● PROBLEM
Run through the data and copy out every line that mentions the word "patient".

Source data:
*** Begin section ***

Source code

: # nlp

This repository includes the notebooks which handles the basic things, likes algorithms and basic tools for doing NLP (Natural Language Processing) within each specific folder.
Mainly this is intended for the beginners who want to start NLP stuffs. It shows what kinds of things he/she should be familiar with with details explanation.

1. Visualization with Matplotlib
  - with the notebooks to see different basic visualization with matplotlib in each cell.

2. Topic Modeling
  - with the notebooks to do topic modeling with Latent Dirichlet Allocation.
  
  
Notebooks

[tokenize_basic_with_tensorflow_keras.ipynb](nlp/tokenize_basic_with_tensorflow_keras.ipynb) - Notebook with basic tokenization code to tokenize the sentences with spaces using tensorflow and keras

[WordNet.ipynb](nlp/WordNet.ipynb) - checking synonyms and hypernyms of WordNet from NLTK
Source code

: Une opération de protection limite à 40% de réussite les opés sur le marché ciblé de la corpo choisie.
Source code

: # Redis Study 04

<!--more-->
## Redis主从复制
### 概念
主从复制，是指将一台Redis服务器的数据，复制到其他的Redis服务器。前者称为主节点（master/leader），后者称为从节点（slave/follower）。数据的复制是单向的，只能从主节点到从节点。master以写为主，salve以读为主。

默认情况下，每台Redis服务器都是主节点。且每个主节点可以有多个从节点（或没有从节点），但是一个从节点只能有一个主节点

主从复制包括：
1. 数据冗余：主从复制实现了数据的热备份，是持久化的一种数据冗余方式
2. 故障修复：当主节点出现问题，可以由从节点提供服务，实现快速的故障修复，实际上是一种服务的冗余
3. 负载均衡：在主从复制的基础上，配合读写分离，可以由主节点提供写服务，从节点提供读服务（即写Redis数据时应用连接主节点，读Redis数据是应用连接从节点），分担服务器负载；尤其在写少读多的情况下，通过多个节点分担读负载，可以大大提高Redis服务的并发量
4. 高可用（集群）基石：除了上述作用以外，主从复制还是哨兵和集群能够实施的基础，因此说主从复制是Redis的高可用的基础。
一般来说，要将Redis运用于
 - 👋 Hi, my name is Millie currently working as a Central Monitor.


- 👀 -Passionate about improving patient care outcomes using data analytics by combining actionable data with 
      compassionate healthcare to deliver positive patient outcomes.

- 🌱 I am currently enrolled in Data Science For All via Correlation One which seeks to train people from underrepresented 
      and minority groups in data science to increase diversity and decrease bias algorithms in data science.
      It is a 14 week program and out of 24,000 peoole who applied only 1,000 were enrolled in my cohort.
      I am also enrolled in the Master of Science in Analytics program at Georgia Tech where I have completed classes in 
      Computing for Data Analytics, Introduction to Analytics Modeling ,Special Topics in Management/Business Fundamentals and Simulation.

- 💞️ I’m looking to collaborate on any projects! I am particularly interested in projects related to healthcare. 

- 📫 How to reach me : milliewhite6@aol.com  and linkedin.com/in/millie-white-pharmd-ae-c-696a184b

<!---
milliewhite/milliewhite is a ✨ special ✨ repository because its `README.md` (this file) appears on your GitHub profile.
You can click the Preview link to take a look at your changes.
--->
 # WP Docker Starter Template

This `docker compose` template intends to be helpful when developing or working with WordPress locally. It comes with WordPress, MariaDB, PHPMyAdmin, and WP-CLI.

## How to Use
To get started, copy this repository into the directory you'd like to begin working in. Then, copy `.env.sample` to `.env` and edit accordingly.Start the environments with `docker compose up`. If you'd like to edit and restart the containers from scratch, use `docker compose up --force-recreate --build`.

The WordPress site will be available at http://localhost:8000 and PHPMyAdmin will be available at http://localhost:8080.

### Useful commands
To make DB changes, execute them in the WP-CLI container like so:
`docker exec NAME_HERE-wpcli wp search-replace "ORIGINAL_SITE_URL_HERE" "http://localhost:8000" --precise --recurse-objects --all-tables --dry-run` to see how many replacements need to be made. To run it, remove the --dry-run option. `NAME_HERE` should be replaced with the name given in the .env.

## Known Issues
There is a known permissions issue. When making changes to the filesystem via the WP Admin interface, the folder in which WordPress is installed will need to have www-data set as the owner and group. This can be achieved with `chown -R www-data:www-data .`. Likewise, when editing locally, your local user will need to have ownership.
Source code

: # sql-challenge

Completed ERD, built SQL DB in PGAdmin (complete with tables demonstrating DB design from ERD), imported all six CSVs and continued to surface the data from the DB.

*** End section ***

● OUTPUT FOR THIS EXERCISE
- 👀 -Passionate about improving patient care outcomes using data analytics by combining actionable data with 
      compassionate healthcare to deliver positive patient outcomes.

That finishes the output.